**Requirement:**
Return the run of lines below that opens with the line containing "of integers printed" and closes with the line containing "You can assume", keeping each one exact.

**Source data:**
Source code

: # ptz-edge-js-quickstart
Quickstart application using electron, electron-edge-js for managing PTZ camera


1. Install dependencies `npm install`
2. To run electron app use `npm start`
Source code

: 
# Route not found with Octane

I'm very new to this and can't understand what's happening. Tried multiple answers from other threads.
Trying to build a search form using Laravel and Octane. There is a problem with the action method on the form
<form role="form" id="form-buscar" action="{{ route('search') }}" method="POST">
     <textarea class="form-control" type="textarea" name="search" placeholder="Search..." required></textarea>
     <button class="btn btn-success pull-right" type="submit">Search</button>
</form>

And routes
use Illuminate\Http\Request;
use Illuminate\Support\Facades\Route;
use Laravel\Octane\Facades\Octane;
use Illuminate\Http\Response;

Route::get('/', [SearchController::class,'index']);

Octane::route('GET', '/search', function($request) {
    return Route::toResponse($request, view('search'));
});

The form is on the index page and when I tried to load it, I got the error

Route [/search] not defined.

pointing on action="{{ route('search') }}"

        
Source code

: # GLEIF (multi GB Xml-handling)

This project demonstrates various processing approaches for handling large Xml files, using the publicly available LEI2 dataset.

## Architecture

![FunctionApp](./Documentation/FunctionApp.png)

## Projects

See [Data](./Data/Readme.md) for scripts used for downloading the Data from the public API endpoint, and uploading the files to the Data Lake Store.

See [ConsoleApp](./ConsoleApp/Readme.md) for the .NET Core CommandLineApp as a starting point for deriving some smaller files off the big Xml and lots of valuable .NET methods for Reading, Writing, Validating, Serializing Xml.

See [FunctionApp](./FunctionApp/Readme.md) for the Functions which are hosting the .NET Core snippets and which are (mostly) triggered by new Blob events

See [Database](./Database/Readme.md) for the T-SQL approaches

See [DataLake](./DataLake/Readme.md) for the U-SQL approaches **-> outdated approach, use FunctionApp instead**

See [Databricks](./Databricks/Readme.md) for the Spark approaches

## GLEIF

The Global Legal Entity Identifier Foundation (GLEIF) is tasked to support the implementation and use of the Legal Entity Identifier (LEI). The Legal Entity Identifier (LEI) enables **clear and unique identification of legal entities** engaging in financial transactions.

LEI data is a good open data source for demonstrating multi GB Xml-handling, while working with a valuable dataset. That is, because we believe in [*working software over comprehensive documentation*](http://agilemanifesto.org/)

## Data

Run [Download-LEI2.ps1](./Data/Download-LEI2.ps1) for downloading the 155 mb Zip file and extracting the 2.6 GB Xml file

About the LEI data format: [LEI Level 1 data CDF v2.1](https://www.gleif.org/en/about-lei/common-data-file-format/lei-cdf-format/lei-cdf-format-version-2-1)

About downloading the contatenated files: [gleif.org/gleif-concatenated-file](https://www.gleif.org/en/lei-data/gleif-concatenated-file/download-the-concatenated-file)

* * *

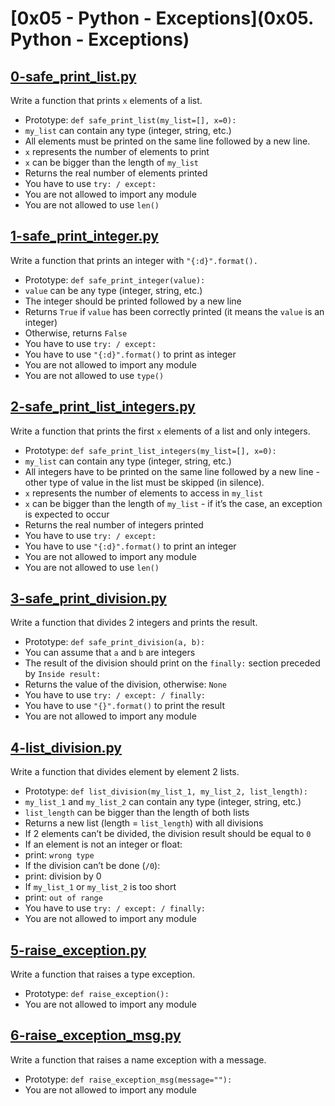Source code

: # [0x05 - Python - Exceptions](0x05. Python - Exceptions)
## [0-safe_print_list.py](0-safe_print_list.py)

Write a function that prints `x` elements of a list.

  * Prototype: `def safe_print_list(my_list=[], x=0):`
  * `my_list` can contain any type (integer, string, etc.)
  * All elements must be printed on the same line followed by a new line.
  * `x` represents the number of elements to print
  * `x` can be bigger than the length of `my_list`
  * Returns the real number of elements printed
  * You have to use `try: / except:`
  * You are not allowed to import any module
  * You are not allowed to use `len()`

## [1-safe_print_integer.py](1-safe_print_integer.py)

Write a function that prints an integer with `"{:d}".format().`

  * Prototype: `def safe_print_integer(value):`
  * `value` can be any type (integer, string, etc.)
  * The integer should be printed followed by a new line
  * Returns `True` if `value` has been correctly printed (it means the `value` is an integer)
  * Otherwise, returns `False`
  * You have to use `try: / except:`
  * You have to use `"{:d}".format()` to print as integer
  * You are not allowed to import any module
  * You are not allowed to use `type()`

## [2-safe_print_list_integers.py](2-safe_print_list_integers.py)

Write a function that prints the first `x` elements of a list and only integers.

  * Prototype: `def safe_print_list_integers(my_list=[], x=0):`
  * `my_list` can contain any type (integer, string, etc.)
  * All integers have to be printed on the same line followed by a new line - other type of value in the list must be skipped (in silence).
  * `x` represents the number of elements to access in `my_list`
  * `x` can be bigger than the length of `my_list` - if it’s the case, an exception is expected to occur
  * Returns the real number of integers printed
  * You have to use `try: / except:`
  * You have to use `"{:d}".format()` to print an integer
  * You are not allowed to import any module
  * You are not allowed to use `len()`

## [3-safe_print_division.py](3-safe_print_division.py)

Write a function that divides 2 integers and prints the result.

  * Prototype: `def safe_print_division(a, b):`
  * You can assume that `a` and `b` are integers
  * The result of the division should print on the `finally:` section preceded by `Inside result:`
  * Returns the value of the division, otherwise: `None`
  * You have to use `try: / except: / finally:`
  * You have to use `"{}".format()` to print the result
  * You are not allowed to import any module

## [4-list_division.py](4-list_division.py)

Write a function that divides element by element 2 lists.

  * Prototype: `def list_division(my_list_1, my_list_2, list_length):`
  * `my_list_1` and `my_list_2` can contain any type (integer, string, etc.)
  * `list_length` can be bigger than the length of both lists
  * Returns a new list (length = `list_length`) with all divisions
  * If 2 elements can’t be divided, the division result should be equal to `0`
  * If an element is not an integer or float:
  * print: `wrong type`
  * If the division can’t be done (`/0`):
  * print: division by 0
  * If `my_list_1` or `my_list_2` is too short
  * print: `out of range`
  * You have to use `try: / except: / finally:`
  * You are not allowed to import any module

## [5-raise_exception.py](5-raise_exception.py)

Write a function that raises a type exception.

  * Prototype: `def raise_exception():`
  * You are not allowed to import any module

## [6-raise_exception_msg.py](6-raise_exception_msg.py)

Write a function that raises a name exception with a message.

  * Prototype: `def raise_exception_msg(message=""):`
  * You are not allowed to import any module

---

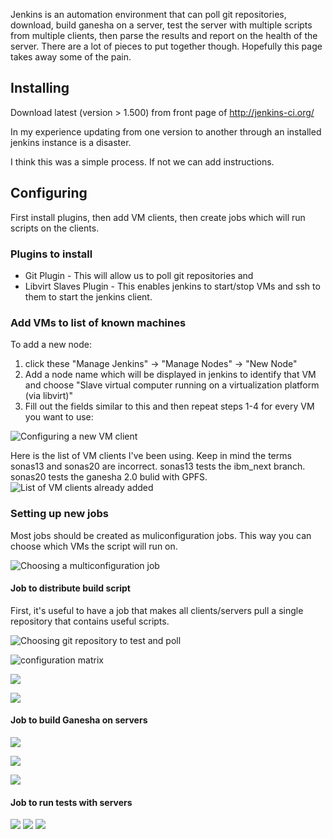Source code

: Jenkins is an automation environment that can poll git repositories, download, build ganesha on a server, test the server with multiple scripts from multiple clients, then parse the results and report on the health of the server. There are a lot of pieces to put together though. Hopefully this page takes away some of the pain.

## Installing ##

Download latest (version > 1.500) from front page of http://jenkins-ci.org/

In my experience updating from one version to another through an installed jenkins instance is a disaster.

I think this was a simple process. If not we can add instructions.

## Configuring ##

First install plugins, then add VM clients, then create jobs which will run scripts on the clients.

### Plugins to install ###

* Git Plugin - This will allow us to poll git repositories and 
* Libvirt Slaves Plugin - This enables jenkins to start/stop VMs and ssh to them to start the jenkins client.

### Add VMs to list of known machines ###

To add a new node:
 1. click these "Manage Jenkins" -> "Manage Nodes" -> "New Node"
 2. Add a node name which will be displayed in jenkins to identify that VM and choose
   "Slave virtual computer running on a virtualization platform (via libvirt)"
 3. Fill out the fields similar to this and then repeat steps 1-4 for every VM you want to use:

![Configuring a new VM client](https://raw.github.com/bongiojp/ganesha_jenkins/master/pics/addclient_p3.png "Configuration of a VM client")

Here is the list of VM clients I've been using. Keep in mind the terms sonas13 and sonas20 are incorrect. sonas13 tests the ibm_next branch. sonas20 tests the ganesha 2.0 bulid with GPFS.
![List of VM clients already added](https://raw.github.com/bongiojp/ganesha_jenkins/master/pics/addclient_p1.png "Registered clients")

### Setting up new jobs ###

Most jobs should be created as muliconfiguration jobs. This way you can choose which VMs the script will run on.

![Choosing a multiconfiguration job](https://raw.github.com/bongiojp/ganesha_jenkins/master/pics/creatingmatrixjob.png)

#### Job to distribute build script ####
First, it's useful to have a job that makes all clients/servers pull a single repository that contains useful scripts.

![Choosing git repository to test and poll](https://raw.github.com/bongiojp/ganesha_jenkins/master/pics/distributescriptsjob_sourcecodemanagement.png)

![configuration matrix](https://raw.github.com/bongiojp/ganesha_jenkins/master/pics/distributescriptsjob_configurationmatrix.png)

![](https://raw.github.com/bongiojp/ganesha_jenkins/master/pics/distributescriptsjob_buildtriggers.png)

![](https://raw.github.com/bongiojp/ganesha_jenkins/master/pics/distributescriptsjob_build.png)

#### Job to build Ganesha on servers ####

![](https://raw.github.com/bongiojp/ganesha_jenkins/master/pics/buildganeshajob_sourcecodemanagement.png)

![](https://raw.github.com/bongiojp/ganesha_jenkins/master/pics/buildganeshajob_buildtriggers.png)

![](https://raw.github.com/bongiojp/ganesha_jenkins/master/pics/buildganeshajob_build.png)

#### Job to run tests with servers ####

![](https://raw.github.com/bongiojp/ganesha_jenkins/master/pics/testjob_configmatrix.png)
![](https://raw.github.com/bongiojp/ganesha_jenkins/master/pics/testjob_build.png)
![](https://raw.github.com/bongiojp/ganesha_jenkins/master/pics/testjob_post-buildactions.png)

**Exercise solution:**
  * Returns the real number of integers printed
  * You have to use `try: / except:`
  * You have to use `"{:d}".format()` to print an integer
  * You are not allowed to import any module
  * You are not allowed to use `len()`

## [3-safe_print_division.py](3-safe_print_division.py)

Write a function that divides 2 integers and prints the result.

  * Prototype: `def safe_print_division(a, b):`
  * You can assume that `a` and `b` are integers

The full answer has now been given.